ECLI:NL:RBDHA:2025:17009
Rechtbank Den Haag
- Voorlopige voorziening
- Rechtspraak.nl
Afwijzing verzoek om voorlopige voorziening voor verblijfsvergunning regulier voor arbeid in loondienst
Deze uitspraak op het verzoek om een voorlopige voorziening betreft de afwijzing van de aanvraag van verzoeker voor een verblijfsvergunning regulier voor het verrichten van arbeid in loondienst. Verzoeker is het niet eens met de afwijzing en vraagt om een voorlopige voorziening, waarbij hij verschillende gronden aanvoert.

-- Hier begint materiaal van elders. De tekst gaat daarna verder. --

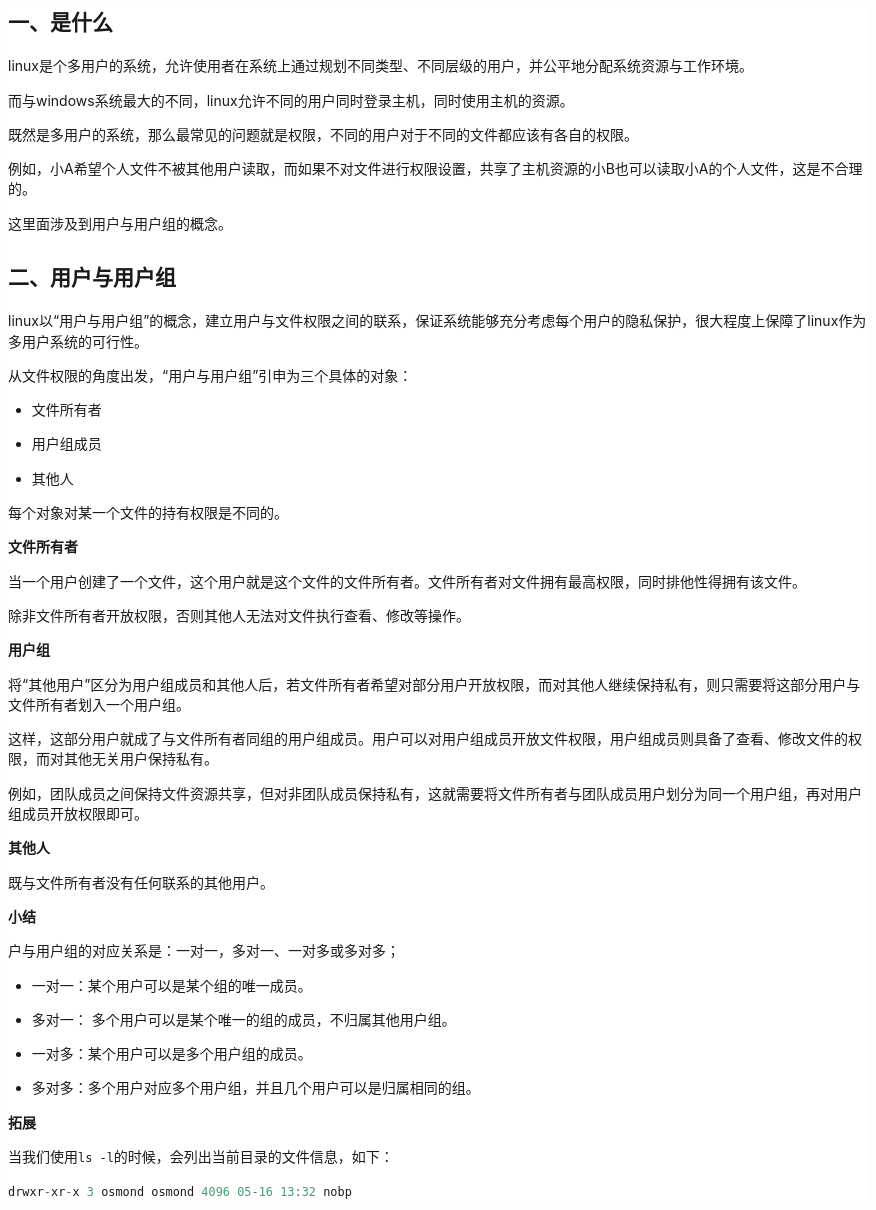 ## 一、是什么

linux是个多用户的系统，允许使用者在系统上通过规划不同类型、不同层级的用户，并公平地分配系统资源与工作环境。

而与windows系统最大的不同，linux允许不同的用户同时登录主机，同时使用主机的资源。

既然是多用户的系统，那么最常见的问题就是权限，不同的用户对于不同的文件都应该有各自的权限。

例如，小A希望个人文件不被其他用户读取，而如果不对文件进行权限设置，共享了主机资源的小B也可以读取小A的个人文件，这是不合理的。

这里面涉及到用户与用户组的概念。

## 二、用户与用户组

linux以“用户与用户组”的概念，建立用户与文件权限之间的联系，保证系统能够充分考虑每个用户的隐私保护，很大程度上保障了linux作为多用户系统的可行性。

从文件权限的角度出发，“用户与用户组”引申为三个具体的对象：

- 文件所有者

- 用户组成员

- 其他人

每个对象对某一个文件的持有权限是不同的。

**文件所有者**

当一个用户创建了一个文件，这个用户就是这个文件的文件所有者。文件所有者对文件拥有最高权限，同时排他性得拥有该文件。

除非文件所有者开放权限，否则其他人无法对文件执行查看、修改等操作。

**用户组**

将“其他用户”区分为用户组成员和其他人后，若文件所有者希望对部分用户开放权限，而对其他人继续保持私有，则只需要将这部分用户与文件所有者划入一个用户组。

这样，这部分用户就成了与文件所有者同组的用户组成员。用户可以对用户组成员开放文件权限，用户组成员则具备了查看、修改文件的权限，而对其他无关用户保持私有。

例如，团队成员之间保持文件资源共享，但对非团队成员保持私有，这就需要将文件所有者与团队成员用户划分为同一个用户组，再对用户组成员开放权限即可。

**其他人**

既与文件所有者没有任何联系的其他用户。

**小结**

户与用户组的对应关系是：一对一，多对一、一对多或多对多；

- 一对一：某个用户可以是某个组的唯一成员。

- 多对一： 多个用户可以是某个唯一的组的成员，不归属其他用户组。

- 一对多：某个用户可以是多个用户组的成员。

- 多对多：多个用户对应多个用户组，并且几个用户可以是归属相同的组。

**拓展**

当我们使用`ls -l`的时候，会列出当前目录的文件信息，如下：

```js
drwxr-xr-x 3 osmond osmond 4096 05-16 13:32 nobp
```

Verzoeker heeft op 25 september 2024 een aanvraag ingediend voor een verblijfsvergunning voor het verrichten van arbeid in loondienst. De minister heeft deze aanvraag op 13 januari 2025 afgewezen. Na het indienen van bezwaar heeft de minister op 25 april 2025 het bezwaar afgewezen en is verzoeker in beroep gegaan. Hij vraagt de voorzieningenrechter om een voorlopige voorziening.
De voorzieningenrechter heeft het verzoek op 3 september 2025 behandeld, samen met een andere zaak. In de uitspraak van vandaag, betreffende een ander zaaknummer, heeft de rechtbank al uitspraak gedaan op het beroep van verzoeker. Hierdoor is een voorlopige voorziening niet meer nodig, en wordt het verzoek om voorlopige voorziening afgewezen. Er is geen aanleiding voor een proceskostenveroordeling. De uitspraak is gedaan door mr. M. Munsterman, voorzieningenrechter, en is openbaar gemaakt.